====== Data in this exercise

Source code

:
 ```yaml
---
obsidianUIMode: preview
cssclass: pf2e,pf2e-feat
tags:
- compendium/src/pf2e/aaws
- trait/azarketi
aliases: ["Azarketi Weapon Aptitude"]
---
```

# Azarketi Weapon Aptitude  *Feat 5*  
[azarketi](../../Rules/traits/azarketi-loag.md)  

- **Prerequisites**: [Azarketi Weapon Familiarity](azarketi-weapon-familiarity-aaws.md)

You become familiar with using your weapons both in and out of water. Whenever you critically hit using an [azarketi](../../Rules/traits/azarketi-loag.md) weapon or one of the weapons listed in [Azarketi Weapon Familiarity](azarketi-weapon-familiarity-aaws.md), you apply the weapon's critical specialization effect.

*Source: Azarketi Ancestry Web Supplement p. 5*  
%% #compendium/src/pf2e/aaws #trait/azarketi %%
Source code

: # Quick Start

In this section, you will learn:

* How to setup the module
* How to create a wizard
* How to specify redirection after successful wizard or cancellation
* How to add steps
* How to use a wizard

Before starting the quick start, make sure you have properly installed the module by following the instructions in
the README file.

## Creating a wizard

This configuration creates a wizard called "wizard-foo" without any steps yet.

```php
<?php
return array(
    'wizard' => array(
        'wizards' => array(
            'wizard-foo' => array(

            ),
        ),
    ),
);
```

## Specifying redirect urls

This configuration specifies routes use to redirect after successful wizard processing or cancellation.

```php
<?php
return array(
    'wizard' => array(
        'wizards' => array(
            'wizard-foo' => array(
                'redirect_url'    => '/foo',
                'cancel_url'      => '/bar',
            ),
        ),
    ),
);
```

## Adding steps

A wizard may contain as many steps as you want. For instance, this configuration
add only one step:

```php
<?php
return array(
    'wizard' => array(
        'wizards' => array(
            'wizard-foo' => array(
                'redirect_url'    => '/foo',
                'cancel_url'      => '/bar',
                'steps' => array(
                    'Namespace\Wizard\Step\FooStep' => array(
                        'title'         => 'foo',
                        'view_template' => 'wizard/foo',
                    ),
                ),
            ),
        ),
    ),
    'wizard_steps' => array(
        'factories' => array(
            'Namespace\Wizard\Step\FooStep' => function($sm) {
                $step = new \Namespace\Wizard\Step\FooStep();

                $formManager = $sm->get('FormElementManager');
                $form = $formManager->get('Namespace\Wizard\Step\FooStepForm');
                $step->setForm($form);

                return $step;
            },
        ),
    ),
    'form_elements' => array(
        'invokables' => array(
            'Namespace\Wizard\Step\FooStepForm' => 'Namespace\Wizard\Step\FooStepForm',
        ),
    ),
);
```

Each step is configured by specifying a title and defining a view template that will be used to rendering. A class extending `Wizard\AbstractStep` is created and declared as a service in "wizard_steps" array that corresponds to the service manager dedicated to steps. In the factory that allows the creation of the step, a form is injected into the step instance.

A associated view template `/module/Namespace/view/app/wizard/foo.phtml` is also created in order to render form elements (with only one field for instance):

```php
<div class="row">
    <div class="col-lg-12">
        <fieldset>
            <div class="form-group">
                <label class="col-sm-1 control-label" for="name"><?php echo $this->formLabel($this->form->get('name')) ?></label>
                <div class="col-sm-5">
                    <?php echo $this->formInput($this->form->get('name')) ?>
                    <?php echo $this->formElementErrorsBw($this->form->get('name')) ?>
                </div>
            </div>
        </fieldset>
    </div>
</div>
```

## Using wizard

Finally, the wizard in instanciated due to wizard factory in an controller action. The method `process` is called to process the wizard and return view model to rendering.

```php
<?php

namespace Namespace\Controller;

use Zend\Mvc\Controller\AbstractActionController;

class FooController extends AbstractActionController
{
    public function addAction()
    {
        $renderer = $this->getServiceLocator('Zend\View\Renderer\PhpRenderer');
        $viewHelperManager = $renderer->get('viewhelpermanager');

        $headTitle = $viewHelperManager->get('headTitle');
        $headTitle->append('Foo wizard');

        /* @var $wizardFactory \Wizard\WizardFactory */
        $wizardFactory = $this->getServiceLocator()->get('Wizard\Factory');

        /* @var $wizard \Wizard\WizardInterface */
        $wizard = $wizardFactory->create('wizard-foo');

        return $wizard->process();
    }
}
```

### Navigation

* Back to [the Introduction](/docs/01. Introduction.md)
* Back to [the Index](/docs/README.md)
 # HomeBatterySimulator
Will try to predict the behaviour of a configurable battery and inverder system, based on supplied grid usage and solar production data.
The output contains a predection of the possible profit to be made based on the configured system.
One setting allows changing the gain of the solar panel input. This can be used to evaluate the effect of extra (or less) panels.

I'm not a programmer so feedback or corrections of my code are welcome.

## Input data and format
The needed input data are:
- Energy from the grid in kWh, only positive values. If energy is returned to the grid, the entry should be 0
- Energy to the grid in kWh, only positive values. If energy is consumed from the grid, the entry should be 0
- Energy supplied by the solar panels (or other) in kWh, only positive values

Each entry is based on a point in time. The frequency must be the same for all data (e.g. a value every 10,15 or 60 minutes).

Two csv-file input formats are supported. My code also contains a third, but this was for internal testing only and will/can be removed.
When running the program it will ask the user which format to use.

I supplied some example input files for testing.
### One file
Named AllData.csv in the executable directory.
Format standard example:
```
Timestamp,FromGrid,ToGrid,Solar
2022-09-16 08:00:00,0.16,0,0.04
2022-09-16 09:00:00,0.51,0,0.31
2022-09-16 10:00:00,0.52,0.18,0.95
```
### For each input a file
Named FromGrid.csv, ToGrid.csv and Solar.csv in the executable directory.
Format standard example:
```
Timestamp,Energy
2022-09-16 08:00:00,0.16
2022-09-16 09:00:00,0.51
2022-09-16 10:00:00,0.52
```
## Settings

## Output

============

= Aim of the exercise =
Retype all the data exactly, line for line.

= Task response =
Source code

:
 ```yaml
---
obsidianUIMode: preview
cssclass: pf2e,pf2e-feat
tags:
- compendium/src/pf2e/aaws
- trait/azarketi
aliases: ["Azarketi Weapon Aptitude"]
---
```

# Azarketi Weapon Aptitude  *Feat 5*  
[azarketi](../../Rules/traits/azarketi-loag.md)  

- **Prerequisites**: [Azarketi Weapon Familiarity](azarketi-weapon-familiarity-aaws.md)

You become familiar with using your weapons both in and out of water. Whenever you critically hit using an [azarketi](../../Rules/traits/azarketi-loag.md) weapon or one of the weapons listed in [Azarketi Weapon Familiarity](azarketi-weapon-familiarity-aaws.md), you apply the weapon's critical specialization effect.

*Source: Azarketi Ancestry Web Supplement p. 5*  
%% #compendium/src/pf2e/aaws #trait/azarketi %%
Source code

: # Quick Start

In this section, you will learn:

* How to setup the module
* How to create a wizard
* How to specify redirection after successful wizard or cancellation
* How to add steps
* How to use a wizard

Before starting the quick start, make sure you have properly installed the module by following the instructions in
the README file.

## Creating a wizard

This configuration creates a wizard called "wizard-foo" without any steps yet.

```php
<?php
return array(
    'wizard' => array(
        'wizards' => array(
            'wizard-foo' => array(

            ),
        ),
    ),
);
```

## Specifying redirect urls

This configuration specifies routes use to redirect after successful wizard processing or cancellation.

```php
<?php
return array(
    'wizard' => array(
        'wizards' => array(
            'wizard-foo' => array(
                'redirect_url'    => '/foo',
                'cancel_url'      => '/bar',
            ),
        ),
    ),
);
```

## Adding steps

A wizard may contain as many steps as you want. For instance, this configuration
add only one step:

```php
<?php
return array(
    'wizard' => array(
        'wizards' => array(
            'wizard-foo' => array(
                'redirect_url'    => '/foo',
                'cancel_url'      => '/bar',
                'steps' => array(
                    'Namespace\Wizard\Step\FooStep' => array(
                        'title'         => 'foo',
                        'view_template' => 'wizard/foo',
                    ),
                ),
            ),
        ),
    ),
    'wizard_steps' => array(
        'factories' => array(
            'Namespace\Wizard\Step\FooStep' => function($sm) {
                $step = new \Namespace\Wizard\Step\FooStep();

                $formManager = $sm->get('FormElementManager');
                $form = $formManager->get('Namespace\Wizard\Step\FooStepForm');
                $step->setForm($form);

                return $step;
            },
        ),
    ),
    'form_elements' => array(
        'invokables' => array(
            'Namespace\Wizard\Step\FooStepForm' => 'Namespace\Wizard\Step\FooStepForm',
        ),
    ),
);
```

Each step is configured by specifying a title and defining a view template that will be used to rendering. A class extending `Wizard\AbstractStep` is created and declared as a service in "wizard_steps" array that corresponds to the service manager dedicated to steps. In the factory that allows the creation of the step, a form is injected into the step instance.

A associated view template `/module/Namespace/view/app/wizard/foo.phtml` is also created in order to render form elements (with only one field for instance):

```php
<div class="row">
    <div class="col-lg-12">
        <fieldset>
            <div class="form-group">
                <label class="col-sm-1 control-label" for="name"><?php echo $this->formLabel($this->form->get('name')) ?></label>
                <div class="col-sm-5">
                    <?php echo $this->formInput($this->form->get('name')) ?>
                    <?php echo $this->formElementErrorsBw($this->form->get('name')) ?>
                </div>
            </div>
        </fieldset>
    </div>
</div>
```

## Using wizard

Finally, the wizard in instanciated due to wizard factory in an controller action. The method `process` is called to process the wizard and return view model to rendering.

```php
<?php

namespace Namespace\Controller;

use Zend\Mvc\Controller\AbstractActionController;

class FooController extends AbstractActionController
{
    public function addAction()
    {
        $renderer = $this->getServiceLocator('Zend\View\Renderer\PhpRenderer');
        $viewHelperManager = $renderer->get('viewhelpermanager');

        $headTitle = $viewHelperManager->get('headTitle');
        $headTitle->append('Foo wizard');

        /* @var $wizardFactory \Wizard\WizardFactory */
        $wizardFactory = $this->getServiceLocator()->get('Wizard\Factory');

        /* @var $wizard \Wizard\WizardInterface */
        $wizard = $wizardFactory->create('wizard-foo');

        return $wizard->process();
    }
}
```

### Navigation

* Back to [the Introduction](/docs/01. Introduction.md)
* Back to [the Index](/docs/README.md)
 # HomeBatterySimulator
Will try to predict the behaviour of a configurable battery and inverder system, based on supplied grid usage and solar production data.
The output contains a predection of the possible profit to be made based on the configured system.
One setting allows changing the gain of the solar panel input. This can be used to evaluate the effect of extra (or less) panels.

I'm not a programmer so feedback or corrections of my code are welcome.

## Input data and format
The needed input data are:
- Energy from the grid in kWh, only positive values. If energy is returned to the grid, the entry should be 0
- Energy to the grid in kWh, only positive values. If energy is consumed from the grid, the entry should be 0
- Energy supplied by the solar panels (or other) in kWh, only positive values

Each entry is based on a point in time. The frequency must be the same for all data (e.g. a value every 10,15 or 60 minutes).

Two csv-file input formats are supported. My code also contains a third, but this was for internal testing only and will/can be removed.
When running the program it will ask the user which format to use.

I supplied some example input files for testing.
### One file
Named AllData.csv in the executable directory.
Format standard example:
```
Timestamp,FromGrid,ToGrid,Solar
2022-09-16 08:00:00,0.16,0,0.04
2022-09-16 09:00:00,0.51,0,0.31
2022-09-16 10:00:00,0.52,0.18,0.95
```
### For each input a file
Named FromGrid.csv, ToGrid.csv and Solar.csv in the executable directory.
Format standard example:
```
Timestamp,Energy
2022-09-16 08:00:00,0.16
2022-09-16 09:00:00,0.51
2022-09-16 10:00:00,0.52
```
## Settings

## Output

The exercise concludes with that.